Written by Max Landis – who also wrote the excellent Chronicle – the screenplay is one of American Ultra’s strongest aspects. The film is billed as an action-comedy, and it brought to mind elements of both the Bourne franchise and the Chuck TV series, but there’s also a heavy (and effective) romantic component that runs throughout. American Ultra is at its best when it combines two or more genres together, a feat which is only sporadically accomplished.
Next to the tender love story, the action is surprisingly the most successful aspect of American Ultra, with energetic camerawork and smart editing combining for some fun set-pieces. It is very violent though, and while that is not a problem in and of itself, it doesn’t always work well with the film’s comedy. This is especially true in the tonally chaotic final act, which ups the kill count in creatively brutal ways even as Grace’s agent becomes overly cartoonish.
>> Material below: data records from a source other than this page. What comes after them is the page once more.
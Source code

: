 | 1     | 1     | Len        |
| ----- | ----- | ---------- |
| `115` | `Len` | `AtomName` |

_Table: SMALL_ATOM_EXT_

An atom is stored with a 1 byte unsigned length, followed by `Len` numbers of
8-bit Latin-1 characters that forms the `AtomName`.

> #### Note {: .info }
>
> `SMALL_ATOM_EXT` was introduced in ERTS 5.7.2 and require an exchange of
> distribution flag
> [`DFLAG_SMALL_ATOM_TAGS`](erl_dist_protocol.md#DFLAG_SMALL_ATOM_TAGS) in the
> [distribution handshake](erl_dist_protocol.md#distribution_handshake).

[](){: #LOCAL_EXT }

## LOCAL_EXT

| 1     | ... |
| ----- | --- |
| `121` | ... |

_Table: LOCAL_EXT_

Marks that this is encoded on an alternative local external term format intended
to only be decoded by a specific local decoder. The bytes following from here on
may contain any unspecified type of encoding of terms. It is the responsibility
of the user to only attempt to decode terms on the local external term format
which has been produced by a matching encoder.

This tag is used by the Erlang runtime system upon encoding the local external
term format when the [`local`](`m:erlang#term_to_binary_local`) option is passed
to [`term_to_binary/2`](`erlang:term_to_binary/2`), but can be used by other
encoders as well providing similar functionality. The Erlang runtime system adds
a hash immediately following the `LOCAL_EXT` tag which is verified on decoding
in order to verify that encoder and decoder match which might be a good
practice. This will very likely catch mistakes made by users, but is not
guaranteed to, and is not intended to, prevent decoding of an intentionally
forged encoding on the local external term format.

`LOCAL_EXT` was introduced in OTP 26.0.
The rest of the impressive cast fare far better. As Mike’s sympathetic former handler Connie Britton adds a touch of class to proceedings, and Tony Hale scores regular chuckles as CIA agent Petey Douglas. As you might expect though American Ultra is definitely Eisenberg and Stewart’s show (the actors had previously worked together in 2009’s Adventureland), and when they’re on screen together their chemistry shows. Eisenberg is really great at playing twitchy characters and that really works well here, and he proves equally adept at playing a convincing badass. Post-Twilight, Stewart has made some really great choices, and her affecting turn here is another in a growing list of excellent performances. It makes it doubly disappointing that a clever character twist mid-film isn’t played out to its full potential.
While the mix of genres may make American Ultra a difficult film to market, it works wonders for the film itself. Combined with winning performances – particularly from its central duo – there’s plenty of fun to be had here.